> [Work instructions]
Set down the first line below and each line after it, ending with the one that holds "A series of". Pictures do not belong in the copy.
+++ Given data +++
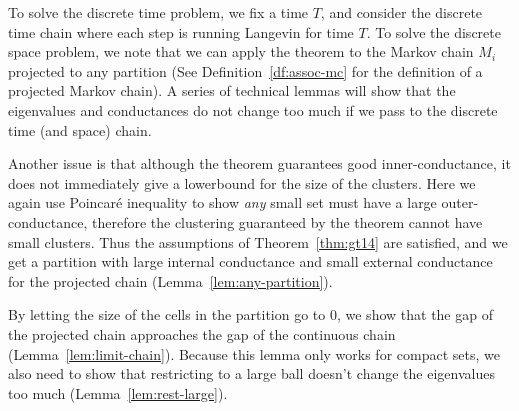 
To solve the discrete time problem, we fix a time $T$, and consider the discrete time chain where each step is running Langevin for time $T$. To solve the discrete space problem, we note that we can apply the theorem to the Markov chain $M_i$ projected to any partition (See Definition~\ref{df:assoc-mc} for the definition of a projected Markov chain). %
A series of technical lemmas will show that the eigenvalues and conductances do not change too much if we pass to the discrete time (and space) chain.

Another issue is that although the theorem guarantees good inner-conductance, it does not immediately give a lowerbound for the size of the clusters. Here we again use Poincar\'e inequality to show {\em any} small set must have a large outer-conductance, therefore the clustering guaranteed by the theorem cannot have small clusters.
Thus the assumptions of Theorem~\ref{thm:gt14} are satisfied, and we get a partition with large internal conductance and small external conductance for the projected chain (Lemma~\ref{lem:any-partition}). 

By letting the size of the cells in the partition go to 0, we show that the gap of the projected chain approaches the gap of the continuous chain (Lemma~\ref{lem:limit-chain}). Because this lemma only works for compact sets, we also need to show that restricting to a large ball doesn't change the eigenvalues too much (Lemma~\ref{lem:rest-large}).


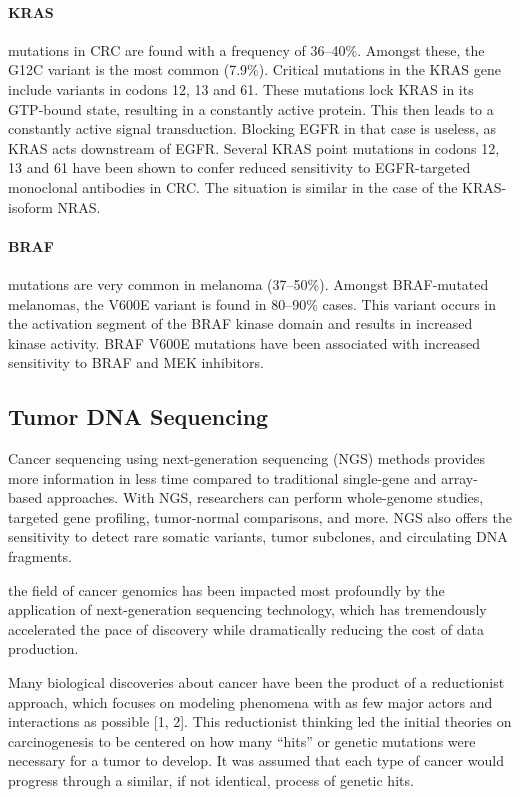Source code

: {{{      \paragraph{KRAS} mutations in CRC are found with a frequency of 36--40\%.
      Amongst these, the G12C variant is the most common (7.9\%). Critical
      mutations in the KRAS gene include variants in codons 12, 13 and 61. These
      mutations lock KRAS in its GTP-bound state, resulting in a constantly
      active protein. This then leads to a constantly active signal
      transduction. Blocking EGFR in that case is useless, as KRAS acts
      downstream of EGFR. Several KRAS point mutations in codons 12, 13 and 61
      have been shown to confer reduced sensitivity to EGFR-targeted monoclonal
      antibodies in CRC. The situation is similar in the case of the
      KRAS-isoform NRAS.

      \paragraph{BRAF} mutations are very common in melanoma (37--50\%). Amongst
      BRAF-mutated melanomas, the V600E variant is found in 80--90\% cases. This
      variant occurs in the activation segment of the BRAF kinase domain and
      results in increased kinase activity. BRAF V600E mutations have been
      associated with increased sensitivity to BRAF and MEK inhibitors.

  \subsection{Tumor DNA Sequencing}

    Cancer sequencing using next-generation sequencing (NGS) methods provides
    more information in less time compared to traditional single-gene and
    array-based approaches. With NGS, researchers can perform whole-genome
    studies, targeted gene profiling, tumor-normal comparisons, and more. NGS
    also offers the sensitivity to detect rare somatic variants, tumor
    subclones, and circulating DNA fragments.

    the field of cancer genomics has been impacted most profoundly by the
    application of next-generation sequencing technology, which has
    tremendously accelerated the pace of discovery while dramatically reducing
    the cost of data production.

    Many biological discoveries about cancer have been the product of a reductionist
    approach, which focuses on modeling phenomena with as few major actors and
    interactions as possible [1, 2]. This reductionist thinking led the initial
    theories on carcinogenesis to be centered on how many “hits” or genetic
    mutations were necessary for a tumor to develop. It was assumed that each type
    of cancer would progress through a similar, if not identical, process of genetic
    hits.

}}}
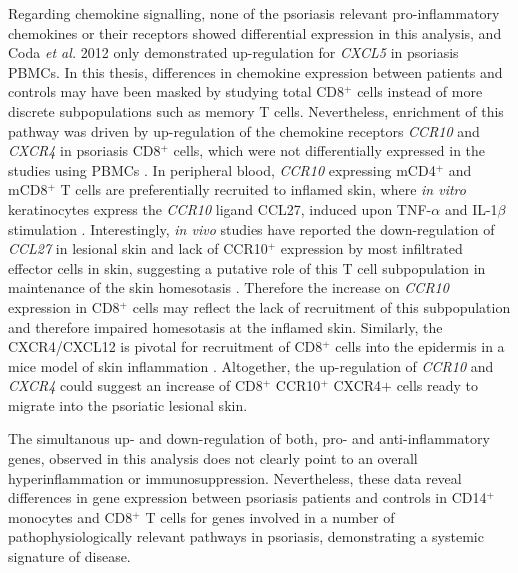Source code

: Regarding chemokine signalling, none of the psoriasis relevant pro-inflammatory chemokines or their receptors showed differential expression in this analysis, and Coda \textit{et al.} 2012 only demonstrated up-regulation for \textit{CXCL5} in psoriasis PBMCs. In this thesis, differences in chemokine expression between patients and controls may have been masked by studying total CD8$^+$ cells instead of more discrete subpopulations such as memory T cells. Nevertheless, enrichment of this pathway was driven by up-regulation of the chemokine receptors \textit{CCR10} and \textit{CXCR4} in psoriasis CD8$^+$ cells, which were not differentially expressed in the studies using PBMCs \parencite{Coda2012,Lee2009,Mesko2010}. In peripheral blood, \textit{CCR10} expressing mCD4$^+$ and mCD8$^+$ T cells are preferentially recruited to inflamed skin, where \textit{in vitro} keratinocytes express the \textit{CCR10} ligand CCL27, induced upon TNF-$\alpha$ and IL-1$\beta$ stimulation \parencite{Hudak2002,Homey2002}. Interestingly, \textit{in vivo} studies have reported the down-regulation of \textit{CCL27} in lesional skin and lack of CCR10$^+$ expression by most infiltrated effector cells in skin, suggesting a putative role of this T cell subpopulation in maintenance of the skin homesotasis \parencite{Sahmatova2017,Yang2016a}. Therefore the increase on \textit{CCR10} expression in CD8$^+$ cells may reflect the lack of recruitment of this subpopulation and therefore impaired homesotasis at the inflamed skin. Similarly, the CXCR4/CXCL12 is pivotal for recruitment of CD8$^+$ cells into the epidermis in a mice model of skin inflammation \parencite{Zgraggen2014}. Altogether, the up-regulation of \textit{CCR10} and \textit{CXCR4} could suggest an increase of CD8$^+$ CCR10$^+$ CXCR4$+$ cells ready to migrate into the psoriatic lesional skin. 

The simultanous up- and down-regulation of both, pro- and anti-inflammatory genes, observed in this analysis does not clearly point to an overall hyperinflammation or immunosuppression. Nevertheless, these data reveal differences in gene expression between psoriasis patients and controls in CD14$^+$ monocytes and CD8$^+$ T cells for genes involved in a number of pathophysiologically relevant pathways in psoriasis, demonstrating a systemic signature of disease.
+++
> [Worked solution]
To solve the discrete time problem, we fix a time $T$, and consider the discrete time chain where each step is running Langevin for time $T$. To solve the discrete space problem, we note that we can apply the theorem to the Markov chain $M_i$ projected to any partition (See Definition~\ref{df:assoc-mc} for the definition of a projected Markov chain). %
A series of technical lemmas will show that the eigenvalues and conductances do not change too much if we pass to the discrete time (and space) chain.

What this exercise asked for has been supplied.